- A Q&A with no. 2 starter Phil Hughes.
- A-Rod is one of the few Yankees who lost weight during the off-season.
- Tex is working extensively on his left-handed swing in the hopes of avoiding another early-season slump.
- A new sign in the Yankee clubhouse says one word: "Compete." Really, that's it? Not "Win"? Or "Play Like Champions"? Were they not competing before the sign?
- Brett Gardner is one of the best "grinders" in all MLB (ranking first in pitches/PA and ninth in walk rate - and we haven't even mentioned his speed). Yet there's a good chance he'll still be condemned to the no. 9 spot in the lineup.
- Steven Goldman looked at the frequency of "over-the-hill" pitchers having bounce-back years -
The answer, if the recent past is any guide, is that it's not bloody likely...
[How many] pitchers who had at least a league-average ERA+ mark in 162 innings the year after having had a below-average adjusted ERA and less than 100 innings the year before?
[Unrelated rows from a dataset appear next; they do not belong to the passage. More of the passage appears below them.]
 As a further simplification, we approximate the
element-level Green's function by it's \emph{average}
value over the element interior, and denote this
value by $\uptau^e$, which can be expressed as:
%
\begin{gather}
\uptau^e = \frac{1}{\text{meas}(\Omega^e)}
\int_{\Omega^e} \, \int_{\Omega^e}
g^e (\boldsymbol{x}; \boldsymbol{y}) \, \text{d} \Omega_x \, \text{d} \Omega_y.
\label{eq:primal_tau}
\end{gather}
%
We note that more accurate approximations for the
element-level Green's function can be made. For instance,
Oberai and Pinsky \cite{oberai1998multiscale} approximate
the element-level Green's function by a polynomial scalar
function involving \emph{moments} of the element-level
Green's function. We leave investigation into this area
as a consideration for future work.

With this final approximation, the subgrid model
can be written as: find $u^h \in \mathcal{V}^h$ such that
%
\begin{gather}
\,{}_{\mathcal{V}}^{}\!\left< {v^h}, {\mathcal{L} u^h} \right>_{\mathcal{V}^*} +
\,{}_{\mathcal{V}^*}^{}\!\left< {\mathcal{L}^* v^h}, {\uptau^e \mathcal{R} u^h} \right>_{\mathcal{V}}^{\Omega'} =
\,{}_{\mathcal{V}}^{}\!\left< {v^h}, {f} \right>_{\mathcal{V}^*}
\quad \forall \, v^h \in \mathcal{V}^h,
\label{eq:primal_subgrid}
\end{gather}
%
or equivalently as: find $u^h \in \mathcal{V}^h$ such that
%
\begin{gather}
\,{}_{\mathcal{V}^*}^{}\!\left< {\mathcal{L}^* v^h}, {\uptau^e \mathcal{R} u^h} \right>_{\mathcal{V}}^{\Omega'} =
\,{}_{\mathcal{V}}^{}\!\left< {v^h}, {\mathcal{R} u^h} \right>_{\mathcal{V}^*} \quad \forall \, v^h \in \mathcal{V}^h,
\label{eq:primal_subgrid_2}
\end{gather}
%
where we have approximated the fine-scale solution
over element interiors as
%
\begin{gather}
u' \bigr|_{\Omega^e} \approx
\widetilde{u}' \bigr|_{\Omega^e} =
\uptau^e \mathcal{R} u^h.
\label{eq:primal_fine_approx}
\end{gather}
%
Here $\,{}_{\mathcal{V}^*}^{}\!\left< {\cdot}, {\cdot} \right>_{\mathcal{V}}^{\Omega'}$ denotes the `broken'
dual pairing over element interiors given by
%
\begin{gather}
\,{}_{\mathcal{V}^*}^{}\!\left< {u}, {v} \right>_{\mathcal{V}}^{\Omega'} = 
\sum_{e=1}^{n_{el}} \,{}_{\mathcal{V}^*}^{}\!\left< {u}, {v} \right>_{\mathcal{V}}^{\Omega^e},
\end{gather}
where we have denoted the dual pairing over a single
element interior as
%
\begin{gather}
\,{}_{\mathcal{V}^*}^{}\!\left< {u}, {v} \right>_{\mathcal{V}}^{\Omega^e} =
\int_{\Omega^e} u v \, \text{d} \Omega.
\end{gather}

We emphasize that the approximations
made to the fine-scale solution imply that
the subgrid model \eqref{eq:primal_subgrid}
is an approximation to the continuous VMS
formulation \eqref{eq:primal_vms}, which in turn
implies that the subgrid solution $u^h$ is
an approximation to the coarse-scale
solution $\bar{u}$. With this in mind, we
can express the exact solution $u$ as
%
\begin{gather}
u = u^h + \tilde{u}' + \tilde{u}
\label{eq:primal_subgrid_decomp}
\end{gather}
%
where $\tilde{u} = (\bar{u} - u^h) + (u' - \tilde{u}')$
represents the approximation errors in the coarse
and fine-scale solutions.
We found just three pitchers who answered this description in the same 1995-present time period...
If one believes that the performance indicators of the Yankees' top Double- and Triple-A pitching prospects of last year are even remotely accurate... they should be able to exceed the handicap offered to the veterans. If, in order to justify the oldsters' presence, you must pardon them for a 5.00 ERA while simultaneously admitting that the kids could surely do better, than what real purpose do the veterans serve?...
There is an opportunity cost even to spring training auditions: every turn on the big-league mound the retreads get is one less chance for a newcomer to establish his bona fides in front of the coaching staff.
There are some slight advantages to using "retreads" as opposed to rookies; there are no worries about: minor league options being used, an innings cap, pitches-per-start, or their confidence if they have a bad outing. You just throw them out there and hope they pitch well, unlike a rookie where many more factors come into play.